When an aircraft flies slowly, below M0.5, there is no supersonic flow on the aircraft. As the aircraft speeds up, areas where the airflow has to curve around convex surfaces will experience increased airflow speeds and lower pressure. Such areas can be on the topside of wings but also the crest of the nose of a fuselage. Figure 1 shows the (static) pressure distribution of a Boeing 787-8 during cruise.
Green areas have the lowest pressure and therefore the highest airflow speed. Then follows light blue, darker blue, which transfers to red and finally yellow. Yellow means static pressure is high and airflow speed is low.
On a recent flight to Toulouse, I sat beside an Airbus Beluga pilot. The Beluga is made from the Airbus A300-600, modified with a much larger unpressurized fuselage bubble, capable of transporting sections of Airbus airliners, such as the A350 wing, Figure 2.
For the Beluga, the wing is not the area where supersonic flow starts. It’s the forward crest of the fuselage going supersonic already at M0.65. As local areas with supersonic flow can create lots of drag, the Beluga is flown below M0.65.
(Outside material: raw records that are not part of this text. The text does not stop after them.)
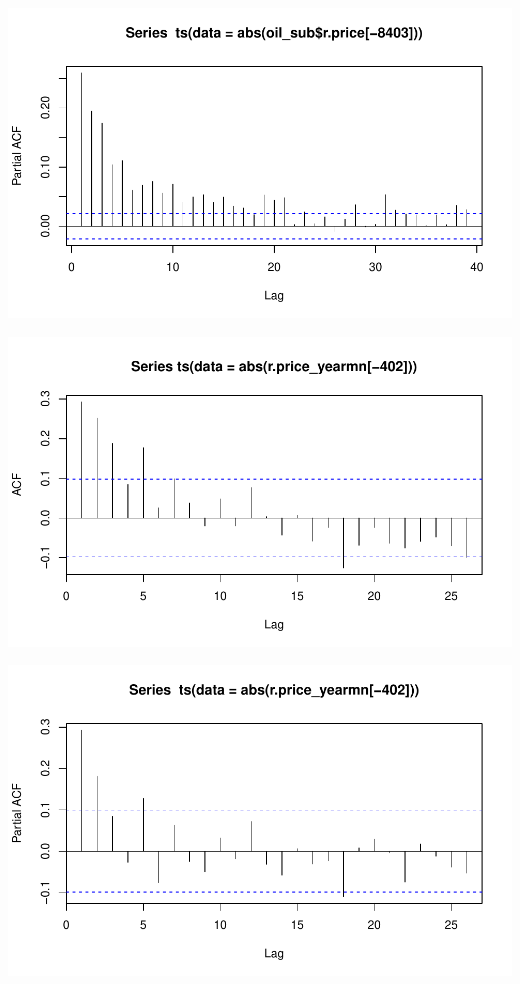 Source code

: \documentclass[11pt]{article}\usepackage[]{graphicx}\usepackage[]{color}
\makeatletter
\def\maxwidth{ %
  \ifdim\Gin@nat@width>\linewidth
    \linewidth
  \else
    \Gin@nat@width
  \fi
}
\newenvironment{knitrout}{}{} %
\makeatother
\begin{document}
\begin{knitrout}
{}




{\centering \includegraphics[width=\maxwidth]{figure/abs_plots-4} 

}




{\centering \includegraphics[width=\maxwidth]{figure/abs_plots-5} 

}




{\centering \includegraphics[width=\maxwidth]{figure/abs_plots-6} 

}
\end{knitrout}
\end{document}

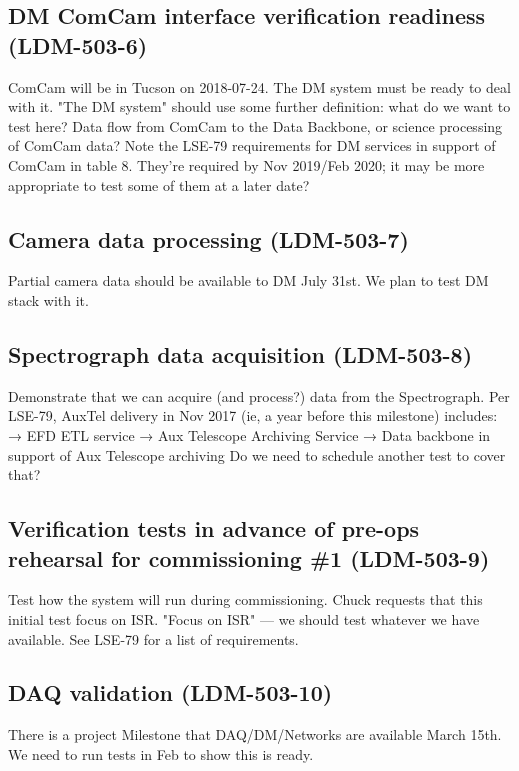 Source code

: \subsection{DM ComCam interface verification readiness \textbf{(LDM-503-6)}\label{LDM-503-6}}
ComCam will be in Tucson on 2018-07-24. The DM system must be ready to deal with it.
 \newline
"The DM system" should use some further definition: what do we want to test here? Data flow from ComCam to the Data Backbone, or science processing of ComCam data?
 Note the LSE-79 requirements for DM services in support of ComCam in table 8. They're required by Nov 2019/Feb 2020; it may be more appropriate to test some of them at a later date?
\subsection{Camera data processing \textbf{(LDM-503-7)}\label{LDM-503-7}}
Partial camera data should be available to DM July 31st. We plan to test DM stack with it.
 \newline

\subsection{Spectrograph data acquisition \textbf{(LDM-503-8)}\label{LDM-503-8}}
Demonstrate that we can acquire (and process?) data from the Spectrograph.
 \newline
Per LSE-79, AuxTel delivery in Nov 2017 (ie, a year before this milestone) includes: → EFD ETL service → Aux Telescope Archiving Service → Data backbone in support of Aux Telescope archiving Do we need to schedule another test to cover that?
\subsection{Verification tests in advance of pre-ops rehearsal for commissioning \#1 \textbf{(LDM-503-9)}\label{LDM-503-9}}
Test how the system will run during commissioning.
 Chuck requests that this initial test focus on ISR.
 \newline
"Focus on ISR" — we should test whatever we have available. See LSE-79 for a list of requirements.
\subsection{DAQ validation \textbf{(LDM-503-10)}\label{LDM-503-10}}
There is a project Milestone that DAQ/DM/Networks are available March 15th. We need to run tests in Feb to show this is ready.
 \newline

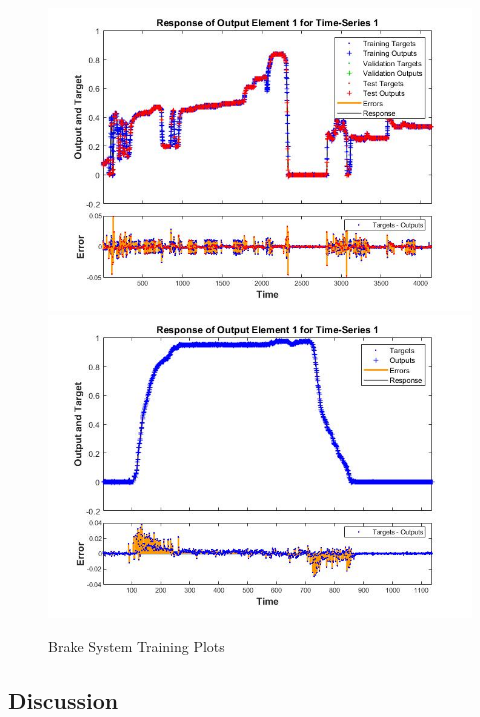 \documentclass[conference]{IEEEtran}
\begin{document}
\begin{figure}[h]
	\centering
		{\includegraphics[width=0.90\linewidth]{figs/img/brake_new_neuralNetworkFig}}
		{\includegraphics[width=0.90\linewidth]{figs/img/brake_new_neuralNetworkFigLog2Test}}
	\caption{Brake System Training Plots}
\end{figure}





\subsection{Discussion}
\label{sec:discussion}
\end{document}
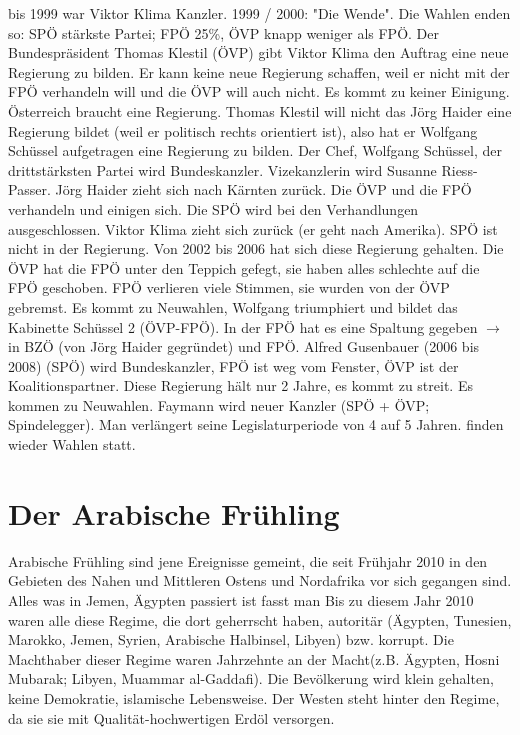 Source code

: \documentclass[a4paper,final]{report}
\begin{document}
\newline
{} bis 1999 war Viktor Klima Kanzler. 1999 / 2000: "Die Wende". Die Wahlen enden so: SPÖ stärkste Partei; FPÖ 25\%, ÖVP knapp weniger als FPÖ.
Der Bundespräsident Thomas Klestil (ÖVP) gibt Viktor Klima den Auftrag eine neue Regierung zu bilden. Er kann keine neue Regierung schaffen, weil er nicht mit der FPÖ verhandeln will und die ÖVP will auch nicht. Es kommt zu keiner Einigung.
\newline
\newline
Österreich braucht eine Regierung. Thomas Klestil will nicht das Jörg Haider eine Regierung bildet (weil er politisch rechts orientiert ist), also hat er Wolfgang Schüssel aufgetragen eine Regierung zu bilden. Der Chef, Wolfgang Schüssel, der drittstärksten Partei wird Bundeskanzler. Vizekanzlerin wird Susanne Riess-Passer. Jörg Haider zieht sich nach Kärnten zurück. 
\newline
\newline
Die ÖVP und die FPÖ verhandeln und einigen sich. Die SPÖ wird bei den Verhandlungen ausgeschlossen. Viktor Klima zieht sich zurück (er geht nach Amerika). SPÖ ist nicht in der Regierung.
\newline
\newline
Von 2002 bis 2006 hat sich diese Regierung gehalten. Die ÖVP hat die FPÖ unter den Teppich gefegt, sie haben alles schlechte auf die FPÖ geschoben. FPÖ verlieren viele Stimmen, sie wurden von der ÖVP gebremst. Es kommt zu Neuwahlen, Wolfgang triumphiert und bildet das Kabinette Schüssel 2 (ÖVP-FPÖ). In der FPÖ hat es eine Spaltung gegeben $\rightarrow$ in BZÖ (von Jörg Haider gegründet) und FPÖ.
\newline
\newline
Alfred Gusenbauer (2006 bis 2008) (SPÖ) wird Bundeskanzler, FPÖ ist weg vom Fenster, ÖVP ist der Koalitionspartner. 
Diese Regierung hält nur 2 Jahre, es kommt zu streit. Es kommen zu Neuwahlen. Faymann wird neuer Kanzler (SPÖ + ÖVP; Spindelegger). Man verlängert seine Legislaturperiode von 4 auf 5 Jahren.
 finden wieder Wahlen statt.

\section{Der Arabische Frühling}

Arabische Frühling sind jene Ereignisse gemeint, die seit Frühjahr 2010 in den Gebieten des Nahen und Mittleren Ostens und Nordafrika vor sich gegangen sind. Alles was in Jemen, Ägypten passiert ist fasst man 
\newline
\newline
Bis zu diesem Jahr 2010 waren alle diese Regime, die dort geherrscht haben, autoritär (Ägypten, Tunesien, Marokko, Jemen, Syrien, Arabische Halbinsel, Libyen) bzw. korrupt. Die Machthaber dieser Regime waren Jahrzehnte an der Macht(z.B. Ägypten, Hosni Mubarak; Libyen, Muammar al-Gaddafi). Die Bevölkerung wird klein gehalten, keine Demokratie, islamische Lebensweise. Der Westen steht hinter den Regime, da sie sie mit Qualität-hochwertigen Erdöl versorgen.
\end{document}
For a well-designed airliner, the first area to go supersonic is the top side of the wing (green in Figure 1). The airflow speeds up over the wing as the wing curves to produce lower pressure and by it lift. The supersonic flow starts on the leading edge and grows gradually until it covers the wings crest and then spreads further back on the wing as the Mach increases.
Once past the crest, the flow gets sensitive to disturbances as the air streams against a higher pressure area as the wings taper towards the trailing edge. At some point, the supersonic flow transfers to subsonic flow through a normal shock, Figure 3.
Shocks are violent changes of density, pressure and temperature of the flow, with an increase of static pressure. This causes the flow to separate at the base of the shock, creating areas of separated flow.
The separated flow increases the drag of the aircraft. The sudden onset of drag past a certain Mach is called transonic drag and the Mach where this happens, critical Mach.
NASA’s Richard Whitcomb realized the normal form of a wing profile, with maximum airspeed at about one-third of the wing cord, was not optimal to avoid transonic drag. He, therefore, shaped the wing profile to keep the maximum speed lower at the top, by not curving the top profile as much, Figure 4.
Instead, he curved the rear bottom part of the profile, creating higher static pressure there and by it recovering some of the lift lost over the less curved top surface.
The result is a profile with lower Mach in the supersonic area before the Normal shock. The shock then is weaker, generating less pressure increase and less boundary layer disruption. Supercritical wings have lower transonic drag and higher Mach where the transonic drag starts.
In the next Corner, we’ll finish the series with some less dominant drags which appear on aircraft.